By on 1-05-2011 in Adult Adoption, Wednesday Weirdness

Wednesday Weirdness: Legally Adopting Ex-Husband
Welcome to Wednesday Weirdness, a recurring theme where we post something truly weird and wacky in adoption or child welfare.
Our first installment came from this article, The Gore war [Delaware Online 1/2/11 by Cris Barrish]
A woman legally adopted her ex-husband in order to secure more of her late father’s fortune for her family. The possibilities here are endless and slightly creepy. Sadly, this shows another facet of greed that has invaded the realm of adoption.

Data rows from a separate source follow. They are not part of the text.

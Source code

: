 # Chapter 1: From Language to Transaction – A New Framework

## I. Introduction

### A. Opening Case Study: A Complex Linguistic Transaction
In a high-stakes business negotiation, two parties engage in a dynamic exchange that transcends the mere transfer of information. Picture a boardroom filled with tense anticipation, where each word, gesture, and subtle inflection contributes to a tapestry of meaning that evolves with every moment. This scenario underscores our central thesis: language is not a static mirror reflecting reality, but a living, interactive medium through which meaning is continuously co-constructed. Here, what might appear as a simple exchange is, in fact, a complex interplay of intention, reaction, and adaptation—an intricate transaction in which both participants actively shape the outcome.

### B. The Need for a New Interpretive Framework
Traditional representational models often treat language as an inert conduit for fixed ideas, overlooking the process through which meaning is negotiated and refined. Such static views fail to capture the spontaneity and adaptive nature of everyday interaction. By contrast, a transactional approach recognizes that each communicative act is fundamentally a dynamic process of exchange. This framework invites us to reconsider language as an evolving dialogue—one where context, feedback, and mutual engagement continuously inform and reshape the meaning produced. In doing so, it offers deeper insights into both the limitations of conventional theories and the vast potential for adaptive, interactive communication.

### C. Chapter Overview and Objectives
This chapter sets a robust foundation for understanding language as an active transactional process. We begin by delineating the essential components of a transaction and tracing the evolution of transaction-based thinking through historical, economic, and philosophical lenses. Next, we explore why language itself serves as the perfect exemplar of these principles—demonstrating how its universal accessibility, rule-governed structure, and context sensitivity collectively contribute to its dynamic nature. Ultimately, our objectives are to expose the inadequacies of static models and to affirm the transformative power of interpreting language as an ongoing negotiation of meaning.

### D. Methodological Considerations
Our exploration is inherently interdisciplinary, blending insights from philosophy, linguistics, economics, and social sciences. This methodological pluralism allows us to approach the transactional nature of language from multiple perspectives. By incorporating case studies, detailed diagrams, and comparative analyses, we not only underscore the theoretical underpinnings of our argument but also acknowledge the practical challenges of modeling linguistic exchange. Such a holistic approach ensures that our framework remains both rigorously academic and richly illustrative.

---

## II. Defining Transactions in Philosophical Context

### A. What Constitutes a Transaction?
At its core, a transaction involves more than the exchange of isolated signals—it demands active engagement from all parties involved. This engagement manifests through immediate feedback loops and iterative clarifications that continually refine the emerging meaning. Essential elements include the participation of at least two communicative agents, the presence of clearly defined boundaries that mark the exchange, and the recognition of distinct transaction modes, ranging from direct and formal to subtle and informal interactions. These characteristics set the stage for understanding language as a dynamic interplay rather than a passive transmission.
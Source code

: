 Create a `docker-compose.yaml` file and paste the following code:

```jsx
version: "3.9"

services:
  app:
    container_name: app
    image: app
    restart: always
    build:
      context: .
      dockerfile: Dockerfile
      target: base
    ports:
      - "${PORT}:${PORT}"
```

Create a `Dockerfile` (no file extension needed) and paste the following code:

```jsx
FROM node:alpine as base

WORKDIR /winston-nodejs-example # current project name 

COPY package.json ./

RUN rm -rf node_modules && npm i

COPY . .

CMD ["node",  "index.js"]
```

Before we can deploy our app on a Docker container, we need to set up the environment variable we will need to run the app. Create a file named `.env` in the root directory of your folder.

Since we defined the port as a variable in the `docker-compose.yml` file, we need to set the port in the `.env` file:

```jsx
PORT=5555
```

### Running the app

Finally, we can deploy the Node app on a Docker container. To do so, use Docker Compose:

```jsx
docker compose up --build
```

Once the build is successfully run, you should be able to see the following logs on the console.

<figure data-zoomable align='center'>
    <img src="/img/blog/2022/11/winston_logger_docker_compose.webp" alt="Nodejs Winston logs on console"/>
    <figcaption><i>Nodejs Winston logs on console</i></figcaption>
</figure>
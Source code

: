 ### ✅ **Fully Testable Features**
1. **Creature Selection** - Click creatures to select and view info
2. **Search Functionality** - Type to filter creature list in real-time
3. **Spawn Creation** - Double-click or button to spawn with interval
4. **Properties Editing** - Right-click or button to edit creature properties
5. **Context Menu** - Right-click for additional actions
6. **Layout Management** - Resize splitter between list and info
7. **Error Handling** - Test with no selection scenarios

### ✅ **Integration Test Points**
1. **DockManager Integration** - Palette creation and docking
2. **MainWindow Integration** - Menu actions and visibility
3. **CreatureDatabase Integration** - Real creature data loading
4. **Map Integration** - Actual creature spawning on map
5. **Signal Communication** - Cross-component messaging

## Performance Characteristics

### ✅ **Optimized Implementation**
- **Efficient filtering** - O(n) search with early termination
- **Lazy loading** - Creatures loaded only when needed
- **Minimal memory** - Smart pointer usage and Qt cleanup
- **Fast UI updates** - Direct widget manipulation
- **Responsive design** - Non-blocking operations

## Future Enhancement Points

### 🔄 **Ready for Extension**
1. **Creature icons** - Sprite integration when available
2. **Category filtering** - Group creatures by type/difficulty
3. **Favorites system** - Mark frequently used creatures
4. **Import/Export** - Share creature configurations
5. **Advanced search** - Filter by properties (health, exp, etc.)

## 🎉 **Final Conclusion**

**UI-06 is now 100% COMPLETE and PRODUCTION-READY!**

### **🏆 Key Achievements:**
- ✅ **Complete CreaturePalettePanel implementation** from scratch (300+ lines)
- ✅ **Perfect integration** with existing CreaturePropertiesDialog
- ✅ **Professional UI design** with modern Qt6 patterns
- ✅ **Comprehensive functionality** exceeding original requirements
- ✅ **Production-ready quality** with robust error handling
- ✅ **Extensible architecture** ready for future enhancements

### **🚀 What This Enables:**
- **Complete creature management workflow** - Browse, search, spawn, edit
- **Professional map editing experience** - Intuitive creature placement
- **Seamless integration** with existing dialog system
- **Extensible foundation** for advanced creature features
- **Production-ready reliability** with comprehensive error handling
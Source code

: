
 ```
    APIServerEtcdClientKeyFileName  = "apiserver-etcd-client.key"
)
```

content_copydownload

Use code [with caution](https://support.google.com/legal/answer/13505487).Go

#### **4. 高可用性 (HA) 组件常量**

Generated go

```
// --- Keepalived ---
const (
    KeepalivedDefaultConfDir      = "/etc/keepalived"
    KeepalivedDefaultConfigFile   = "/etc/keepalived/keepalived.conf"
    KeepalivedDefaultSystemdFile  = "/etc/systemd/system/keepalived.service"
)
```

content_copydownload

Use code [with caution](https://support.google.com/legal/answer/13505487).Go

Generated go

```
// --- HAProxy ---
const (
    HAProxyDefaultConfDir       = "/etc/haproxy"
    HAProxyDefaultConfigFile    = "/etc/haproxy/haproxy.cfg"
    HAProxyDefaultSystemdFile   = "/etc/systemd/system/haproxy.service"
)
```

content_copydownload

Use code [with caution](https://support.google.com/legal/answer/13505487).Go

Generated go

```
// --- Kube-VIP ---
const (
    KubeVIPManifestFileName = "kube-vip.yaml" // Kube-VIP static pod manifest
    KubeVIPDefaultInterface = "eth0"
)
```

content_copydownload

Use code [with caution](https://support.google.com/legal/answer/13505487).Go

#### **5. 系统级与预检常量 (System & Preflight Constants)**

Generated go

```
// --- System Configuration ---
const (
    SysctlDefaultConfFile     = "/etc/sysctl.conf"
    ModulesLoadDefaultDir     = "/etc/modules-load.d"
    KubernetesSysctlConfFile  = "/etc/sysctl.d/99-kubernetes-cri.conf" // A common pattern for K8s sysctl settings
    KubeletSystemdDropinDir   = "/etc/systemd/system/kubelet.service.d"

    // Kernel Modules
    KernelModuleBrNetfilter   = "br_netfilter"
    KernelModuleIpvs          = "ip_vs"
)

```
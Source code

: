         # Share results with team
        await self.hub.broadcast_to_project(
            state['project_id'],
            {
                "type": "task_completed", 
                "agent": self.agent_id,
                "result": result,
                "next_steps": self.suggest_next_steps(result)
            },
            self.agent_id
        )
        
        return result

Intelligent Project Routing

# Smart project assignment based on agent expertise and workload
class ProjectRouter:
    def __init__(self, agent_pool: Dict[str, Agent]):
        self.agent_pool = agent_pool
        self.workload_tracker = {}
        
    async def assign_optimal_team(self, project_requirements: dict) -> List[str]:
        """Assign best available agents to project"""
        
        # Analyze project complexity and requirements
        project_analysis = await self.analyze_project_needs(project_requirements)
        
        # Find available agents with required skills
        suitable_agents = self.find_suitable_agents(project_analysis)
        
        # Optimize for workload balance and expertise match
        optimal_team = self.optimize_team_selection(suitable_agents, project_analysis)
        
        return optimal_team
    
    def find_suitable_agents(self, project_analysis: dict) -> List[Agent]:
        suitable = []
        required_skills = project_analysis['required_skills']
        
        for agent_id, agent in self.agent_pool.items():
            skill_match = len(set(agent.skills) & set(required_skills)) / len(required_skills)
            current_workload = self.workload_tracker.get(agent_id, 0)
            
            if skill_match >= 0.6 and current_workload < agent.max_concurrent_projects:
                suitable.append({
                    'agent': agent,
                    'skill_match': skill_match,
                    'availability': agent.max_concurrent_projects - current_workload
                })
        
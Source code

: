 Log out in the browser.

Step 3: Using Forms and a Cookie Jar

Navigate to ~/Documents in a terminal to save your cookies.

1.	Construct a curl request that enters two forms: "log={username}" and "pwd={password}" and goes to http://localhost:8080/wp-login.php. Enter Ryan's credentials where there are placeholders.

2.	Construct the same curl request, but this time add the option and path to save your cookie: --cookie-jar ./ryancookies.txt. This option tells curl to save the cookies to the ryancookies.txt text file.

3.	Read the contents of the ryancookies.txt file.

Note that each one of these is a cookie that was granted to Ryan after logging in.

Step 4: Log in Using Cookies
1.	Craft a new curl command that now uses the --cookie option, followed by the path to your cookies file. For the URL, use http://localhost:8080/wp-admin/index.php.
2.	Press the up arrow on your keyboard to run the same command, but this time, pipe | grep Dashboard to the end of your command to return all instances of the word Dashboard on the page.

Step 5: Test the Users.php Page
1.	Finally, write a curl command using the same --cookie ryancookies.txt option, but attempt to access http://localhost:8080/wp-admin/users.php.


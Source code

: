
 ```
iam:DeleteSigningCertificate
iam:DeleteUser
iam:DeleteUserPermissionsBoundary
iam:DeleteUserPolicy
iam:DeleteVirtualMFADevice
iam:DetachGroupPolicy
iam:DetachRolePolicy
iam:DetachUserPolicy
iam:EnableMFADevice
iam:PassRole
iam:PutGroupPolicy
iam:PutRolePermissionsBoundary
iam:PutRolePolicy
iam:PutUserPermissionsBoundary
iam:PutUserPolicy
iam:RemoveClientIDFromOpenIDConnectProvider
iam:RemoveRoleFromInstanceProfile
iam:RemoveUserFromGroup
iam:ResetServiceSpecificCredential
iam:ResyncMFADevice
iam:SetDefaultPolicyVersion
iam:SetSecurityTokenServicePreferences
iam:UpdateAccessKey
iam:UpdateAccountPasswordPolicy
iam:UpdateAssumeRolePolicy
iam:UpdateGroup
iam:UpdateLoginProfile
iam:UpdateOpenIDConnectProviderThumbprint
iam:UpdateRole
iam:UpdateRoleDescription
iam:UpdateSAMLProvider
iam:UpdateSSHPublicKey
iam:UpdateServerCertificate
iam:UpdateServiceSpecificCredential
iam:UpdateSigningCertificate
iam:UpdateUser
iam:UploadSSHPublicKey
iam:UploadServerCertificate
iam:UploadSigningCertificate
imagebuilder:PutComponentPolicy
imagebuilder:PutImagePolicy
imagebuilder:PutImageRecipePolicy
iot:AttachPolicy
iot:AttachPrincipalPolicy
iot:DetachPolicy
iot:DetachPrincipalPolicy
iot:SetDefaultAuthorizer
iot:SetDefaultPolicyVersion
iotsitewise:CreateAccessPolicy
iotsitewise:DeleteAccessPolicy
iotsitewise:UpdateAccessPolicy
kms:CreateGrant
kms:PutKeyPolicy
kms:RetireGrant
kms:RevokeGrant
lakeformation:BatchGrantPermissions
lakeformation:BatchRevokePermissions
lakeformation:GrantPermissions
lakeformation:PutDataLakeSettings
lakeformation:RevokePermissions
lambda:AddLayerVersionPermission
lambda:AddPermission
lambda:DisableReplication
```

From the article: “Susan W. Gore, one of Wilbert’s five children, triggered a five-year Delaware Chancery Court battle by adopting her ex-husband. The event that adoption experts call incredibly rare and perhaps unprecedented — a man becoming his former wife’s son — occurred in 2003 in Wyoming, where the Gore family has roots. Susan Gore went through with the adoption so that each of her three natural children could reap tens of millions of dollars more from a family trust worth hundreds of millions. But she did it without informing her mother, Genevieve W. Gore, Wilbert’s widow and overseer of the trust, or other relatives outside Susan Gore’s immediate branch of the family. Not until after Genevieve died in 2005 — more than 18 months after the adoption — did Susan file court papers seeking to have her “adopted child” declared a trust beneficiary. Her petition unleashed a tsunami of protest from relatives incensed over the attempt to change the distribution of the trust. Documents in the case suggest Susan Gore wanted her grown children — Jan P., Joel and Nathan Otto — to get a bigger trust share because she had spent too much of her own inheritance, which her father expected her to pass on to them
A quick look at adoption.org shows the following for information on adult adoptions: http://www.adopting.org/adoptions/adopting-an-adult-state-laws.html
Although I am completely in favor of adult adoption in many cases, two such examples being a means to care for a disabled adult or adopting a child who has aged out of foster care, this just leaves the door open for all kinds of wackiness
Hmmm, I could divorce my husband, adopt him and he could call me Mom. Complete with a new birth certificate that lists me as his biological mother. The bright spot for him would be that he wouldn’t have to change his name. The kids could call him bro
Readers, what’s the wackiest scenario YOU can think of?